Procedural Content Generation

Reinforcement learning can be prone to over-fitting in environments where the initial conditions are limited and the environment dynamics are deterministic. Procedural content generation is an important tool in Reinforcement learning, as it allows level maps to be created on-the-fly. This gives the agent a much more complex challenge, and stops it from being able to overfit on a small dataset of levels.

Level Maps

Levels in Griddly environments are defined by strings of characters. The MapCharacter used are defined in the GDY files of the game. These MapCharacter can be found in the GDY files or in the game’s documentation.

Basic Map

W  W  W  W  W  W
W  A  .  .  .  W
W  .  .  .  .  W
W  .  .  .  .  W
W  .  .  .  g  W
W  W  W  W  W  W
../../_images/Doggo-level-Sprite2D-02.png

How the above Doggo level is rendered.

You can see in this map example above that the A character defines the Dog and the g character defines the goal. W defines the walls and . is reserved for empty space.

This is a basic example and generating levels for this environment might not be too interesting…

Clusters Level Generator

A much more complicated example would be to use the Clusters game and generate new levels. The aim of the Clusters game is for the agent to push coloured blocks together to form “clusters”, whilst avoiding spikes. The game is fully deterministic and there are only 5 levels supplied in the original GDY file. This makes it a perfect candidate for building new levels and testing if Reinforcement Learning can still solve these levels!

Level Generator Class

Here’s an example of a level generator for the cluster’s game. Levels are generated with simple configurable heuristics such as maximum number of each coloured boxes and maximum numbers of spikes. The boxes and spikes are randomly placed in the grid to create the initial game layout. The agent is also added to the grid in a random position.

The LevelGenerator class can be used as a base class.
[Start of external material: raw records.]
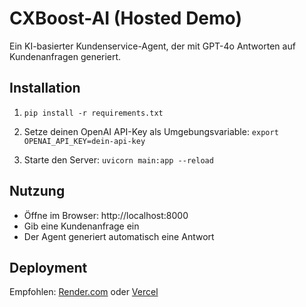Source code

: # CXBoost-AI (Hosted Demo)

Ein KI-basierter Kundenservice-Agent, der mit GPT-4o Antworten auf Kundenanfragen generiert.

## Installation

1. `pip install -r requirements.txt`
2. Setze deinen OpenAI API-Key als Umgebungsvariable:
   `export OPENAI_API_KEY=dein-api-key`

3. Starte den Server:
   `uvicorn main:app --reload`

## Nutzung

- Öffne im Browser: http://localhost:8000
- Gib eine Kundenanfrage ein
- Der Agent generiert automatisch eine Antwort

## Deployment

Empfohlen: [Render.com](https://render.com) oder [Vercel](https://vercel.com)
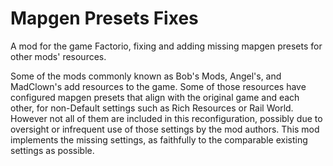 # Mapgen Presets Fixes
A mod for the game Factorio, fixing and adding missing mapgen presets for other mods' resources.

Some of the mods commonly known as Bob's Mods, Angel's, and MadClown's add resources to the game. Some of those resources have configured mapgen presets that align with the original game and each other, for non-Default settings such as Rich Resources or Rail World. However not all of them are included in this reconfiguration, possibly due to oversight or infrequent use of those settings by the mod authors. This mod implements the missing settings, as faithfully to the comparable existing settings as possible.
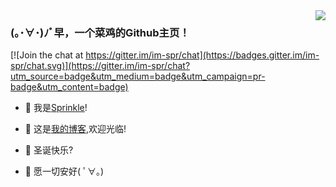 <img align="right" src="https://github-readme-stats.vercel.app/api?username=ficowshen&show_icons=true&icon_color=CE1D2D&text_color=718096&bg_color=ffffff&hide_title=true" />

### (｡･∀･)ﾉﾞ早，一个菜鸡的Github主页！

[![Join the chat at https://gitter.im/im-spr/chat](https://badges.gitter.im/im-spr/chat.svg)](https://gitter.im/im-spr/chat?utm_source=badge&utm_medium=badge&utm_campaign=pr-badge&utm_content=badge)

- 🎉 我是[Sprinkle](https://space.bilibili.com/504151731/)!

- 🌱 这是[我的博客](http://pntang.github.io/),欢迎光临!

- 🎄 圣诞快乐?

- 🎁 愿一切安好( ﾟ∀。)
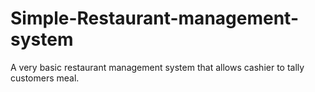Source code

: # Simple-Restaurant-management-system
A very basic restaurant management system that allows cashier to tally customers meal.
Only the generate function needs to be implemented.

class ClustersLevelGenerator(LevelGenerator):
    BLUE_BLOCK = 'a'
    BLUE_BOX = '1'
    RED_BLOCK = 'b'
    RED_BOX = '2'
    GREEN_BLOCK = 'c'
    GREEN_BOX = '3'

    AGENT = 'A'

    WALL = 'w'
    SPIKES = 'h'

    def __init__(self, config):
        super().__init__(config)
        self._width = config.get('width', 10)
        self._height = config.get('height', 10)
        self._p_red = config.get('p_red', 1.0)
        self._p_green = config.get('p_green', 1.0)
        self._p_blue = config.get('p_blue', 1.0)
        self._m_red = config.get('m_red', 5)
        self._m_blue = config.get('m_blue', 5)
        self._m_green = config.get('m_green', 5)
        self._m_spike = config.get('m_spike', 5)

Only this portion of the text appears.